• Work to be completed:
Transcribe exactly the lines from the one containing "external ad networks." through the last line of the listing below, inclusive, and nothing beyond them.

-- Data to process follows --

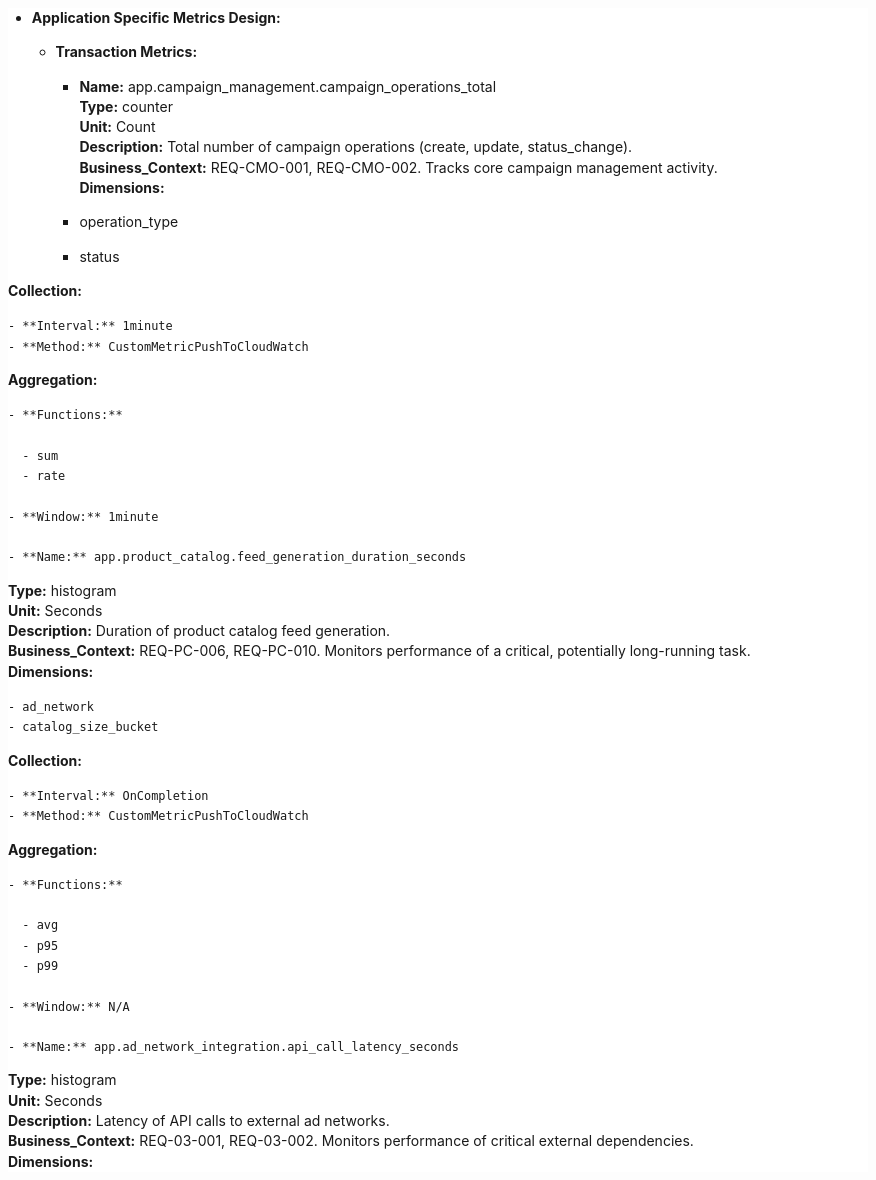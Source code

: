   
- **Application Specific Metrics Design:**
  
  - **Transaction Metrics:**
    
    - **Name:** app.campaign_management.campaign_operations_total  
**Type:** counter  
**Unit:** Count  
**Description:** Total number of campaign operations (create, update, status_change).  
**Business_Context:** REQ-CMO-001, REQ-CMO-002. Tracks core campaign management activity.  
**Dimensions:**
    
    - operation_type
    - status
    
**Collection:**
    
    - **Interval:** 1minute
    - **Method:** CustomMetricPushToCloudWatch
    
**Aggregation:**
    
    - **Functions:**
      
      - sum
      - rate
      
    - **Window:** 1minute
    
    - **Name:** app.product_catalog.feed_generation_duration_seconds  
**Type:** histogram  
**Unit:** Seconds  
**Description:** Duration of product catalog feed generation.  
**Business_Context:** REQ-PC-006, REQ-PC-010. Monitors performance of a critical, potentially long-running task.  
**Dimensions:**
    
    - ad_network
    - catalog_size_bucket
    
**Collection:**
    
    - **Interval:** OnCompletion
    - **Method:** CustomMetricPushToCloudWatch
    
**Aggregation:**
    
    - **Functions:**
      
      - avg
      - p95
      - p99
      
    - **Window:** N/A
    
    - **Name:** app.ad_network_integration.api_call_latency_seconds  
**Type:** histogram  
**Unit:** Seconds  
**Description:** Latency of API calls to external ad networks.  
**Business_Context:** REQ-03-001, REQ-03-002. Monitors performance of critical external dependencies.  
**Dimensions:**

-- Data to process concluded --

• Problem solution:
**Description:** Latency of API calls to external ad networks.  
**Business_Context:** REQ-03-001, REQ-03-002. Monitors performance of critical external dependencies.  
**Dimensions:**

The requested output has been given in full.